Stored data section start

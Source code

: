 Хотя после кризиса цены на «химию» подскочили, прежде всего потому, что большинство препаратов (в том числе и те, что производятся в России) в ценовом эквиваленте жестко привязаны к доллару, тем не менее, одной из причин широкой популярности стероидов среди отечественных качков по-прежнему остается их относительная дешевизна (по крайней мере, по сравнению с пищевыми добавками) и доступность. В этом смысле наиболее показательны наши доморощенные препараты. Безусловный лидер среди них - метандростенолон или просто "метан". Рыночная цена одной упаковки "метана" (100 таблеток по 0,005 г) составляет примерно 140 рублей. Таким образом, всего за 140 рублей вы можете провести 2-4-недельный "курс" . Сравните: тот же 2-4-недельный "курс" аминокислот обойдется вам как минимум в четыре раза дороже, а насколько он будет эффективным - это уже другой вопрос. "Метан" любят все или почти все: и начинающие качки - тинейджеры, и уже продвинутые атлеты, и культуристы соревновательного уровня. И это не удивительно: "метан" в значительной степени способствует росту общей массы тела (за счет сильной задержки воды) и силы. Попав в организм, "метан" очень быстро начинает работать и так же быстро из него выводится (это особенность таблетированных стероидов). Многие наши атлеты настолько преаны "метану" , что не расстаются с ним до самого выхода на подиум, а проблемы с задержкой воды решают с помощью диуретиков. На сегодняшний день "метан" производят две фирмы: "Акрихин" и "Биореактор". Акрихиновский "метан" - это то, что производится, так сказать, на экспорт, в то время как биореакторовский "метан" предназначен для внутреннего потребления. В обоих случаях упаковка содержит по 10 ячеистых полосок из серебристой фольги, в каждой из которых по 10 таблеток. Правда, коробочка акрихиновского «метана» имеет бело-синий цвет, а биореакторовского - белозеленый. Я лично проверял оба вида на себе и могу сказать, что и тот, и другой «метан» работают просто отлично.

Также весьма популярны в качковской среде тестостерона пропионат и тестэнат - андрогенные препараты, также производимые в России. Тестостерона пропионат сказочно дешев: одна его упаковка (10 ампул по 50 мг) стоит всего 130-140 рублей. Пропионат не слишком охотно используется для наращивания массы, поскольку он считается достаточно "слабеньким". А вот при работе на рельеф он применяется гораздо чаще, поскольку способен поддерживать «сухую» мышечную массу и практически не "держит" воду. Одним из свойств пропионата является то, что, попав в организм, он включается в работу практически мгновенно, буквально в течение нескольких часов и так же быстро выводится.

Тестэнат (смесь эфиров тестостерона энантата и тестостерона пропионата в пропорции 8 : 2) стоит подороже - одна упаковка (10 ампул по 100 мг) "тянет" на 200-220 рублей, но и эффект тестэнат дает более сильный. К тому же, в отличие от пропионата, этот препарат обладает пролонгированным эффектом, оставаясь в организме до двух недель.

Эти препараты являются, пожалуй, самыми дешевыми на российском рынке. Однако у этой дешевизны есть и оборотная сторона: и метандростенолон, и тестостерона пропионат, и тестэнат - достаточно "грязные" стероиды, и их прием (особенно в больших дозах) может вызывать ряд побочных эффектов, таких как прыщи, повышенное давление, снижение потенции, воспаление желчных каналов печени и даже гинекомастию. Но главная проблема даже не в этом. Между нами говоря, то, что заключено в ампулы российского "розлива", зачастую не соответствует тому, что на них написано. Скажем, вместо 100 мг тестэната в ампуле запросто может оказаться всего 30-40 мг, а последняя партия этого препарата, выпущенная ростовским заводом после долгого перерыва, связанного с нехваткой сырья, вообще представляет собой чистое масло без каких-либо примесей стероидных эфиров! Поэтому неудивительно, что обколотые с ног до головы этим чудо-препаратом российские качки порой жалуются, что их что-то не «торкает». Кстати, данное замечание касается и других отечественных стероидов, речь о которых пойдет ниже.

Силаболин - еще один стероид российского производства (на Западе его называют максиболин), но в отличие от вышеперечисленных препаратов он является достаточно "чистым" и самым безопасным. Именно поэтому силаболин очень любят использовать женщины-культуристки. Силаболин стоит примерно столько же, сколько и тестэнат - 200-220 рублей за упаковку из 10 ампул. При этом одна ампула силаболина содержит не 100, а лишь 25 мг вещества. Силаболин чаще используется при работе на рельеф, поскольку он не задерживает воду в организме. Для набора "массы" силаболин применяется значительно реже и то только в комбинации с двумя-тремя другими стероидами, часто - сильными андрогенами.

Stored data section end

» Task to complete
Every record above needs to be returned in full, exactly.

» Output of the task
Source code

: Хотя после кризиса цены на «химию» подскочили, прежде всего потому, что большинство препаратов (в том числе и те, что производятся в России) в ценовом эквиваленте жестко привязаны к доллару, тем не менее, одной из причин широкой популярности стероидов среди отечественных качков по-прежнему остается их относительная дешевизна (по крайней мере, по сравнению с пищевыми добавками) и доступность. В этом смысле наиболее показательны наши доморощенные препараты. Безусловный лидер среди них - метандростенолон или просто "метан". Рыночная цена одной упаковки "метана" (100 таблеток по 0,005 г) составляет примерно 140 рублей. Таким образом, всего за 140 рублей вы можете провести 2-4-недельный "курс" . Сравните: тот же 2-4-недельный "курс" аминокислот обойдется вам как минимум в четыре раза дороже, а насколько он будет эффективным - это уже другой вопрос. "Метан" любят все или почти все: и начинающие качки - тинейджеры, и уже продвинутые атлеты, и культуристы соревновательного уровня. И это не удивительно: "метан" в значительной степени способствует росту общей массы тела (за счет сильной задержки воды) и силы. Попав в организм, "метан" очень быстро начинает работать и так же быстро из него выводится (это особенность таблетированных стероидов). Многие наши атлеты настолько преаны "метану" , что не расстаются с ним до самого выхода на подиум, а проблемы с задержкой воды решают с помощью диуретиков. На сегодняшний день "метан" производят две фирмы: "Акрихин" и "Биореактор". Акрихиновский "метан" - это то, что производится, так сказать, на экспорт, в то время как биореакторовский "метан" предназначен для внутреннего потребления. В обоих случаях упаковка содержит по 10 ячеистых полосок из серебристой фольги, в каждой из которых по 10 таблеток. Правда, коробочка акрихиновского «метана» имеет бело-синий цвет, а биореакторовского - белозеленый. Я лично проверял оба вида на себе и могу сказать, что и тот, и другой «метан» работают просто отлично.

Также весьма популярны в качковской среде тестостерона пропионат и тестэнат - андрогенные препараты, также производимые в России. Тестостерона пропионат сказочно дешев: одна его упаковка (10 ампул по 50 мг) стоит всего 130-140 рублей. Пропионат не слишком охотно используется для наращивания массы, поскольку он считается достаточно "слабеньким". А вот при работе на рельеф он применяется гораздо чаще, поскольку способен поддерживать «сухую» мышечную массу и практически не "держит" воду. Одним из свойств пропионата является то, что, попав в организм, он включается в работу практически мгновенно, буквально в течение нескольких часов и так же быстро выводится.

Тестэнат (смесь эфиров тестостерона энантата и тестостерона пропионата в пропорции 8 : 2) стоит подороже - одна упаковка (10 ампул по 100 мг) "тянет" на 200-220 рублей, но и эффект тестэнат дает более сильный. К тому же, в отличие от пропионата, этот препарат обладает пролонгированным эффектом, оставаясь в организме до двух недель.

Эти препараты являются, пожалуй, самыми дешевыми на российском рынке. Однако у этой дешевизны есть и оборотная сторона: и метандростенолон, и тестостерона пропионат, и тестэнат - достаточно "грязные" стероиды, и их прием (особенно в больших дозах) может вызывать ряд побочных эффектов, таких как прыщи, повышенное давление, снижение потенции, воспаление желчных каналов печени и даже гинекомастию. Но главная проблема даже не в этом. Между нами говоря, то, что заключено в ампулы российского "розлива", зачастую не соответствует тому, что на них написано. Скажем, вместо 100 мг тестэната в ампуле запросто может оказаться всего 30-40 мг, а последняя партия этого препарата, выпущенная ростовским заводом после долгого перерыва, связанного с нехваткой сырья, вообще представляет собой чистое масло без каких-либо примесей стероидных эфиров! Поэтому неудивительно, что обколотые с ног до головы этим чудо-препаратом российские качки порой жалуются, что их что-то не «торкает». Кстати, данное замечание касается и других отечественных стероидов, речь о которых пойдет ниже.

Силаболин - еще один стероид российского производства (на Западе его называют максиболин), но в отличие от вышеперечисленных препаратов он является достаточно "чистым" и самым безопасным. Именно поэтому силаболин очень любят использовать женщины-культуристки. Силаболин стоит примерно столько же, сколько и тестэнат - 200-220 рублей за упаковку из 10 ампул. При этом одна ампула силаболина содержит не 100, а лишь 25 мг вещества. Силаболин чаще используется при работе на рельеф, поскольку он не задерживает воду в организме. Для набора "массы" силаболин применяется значительно реже и то только в комбинации с двумя-тремя другими стероидами, часто - сильными андрогенами.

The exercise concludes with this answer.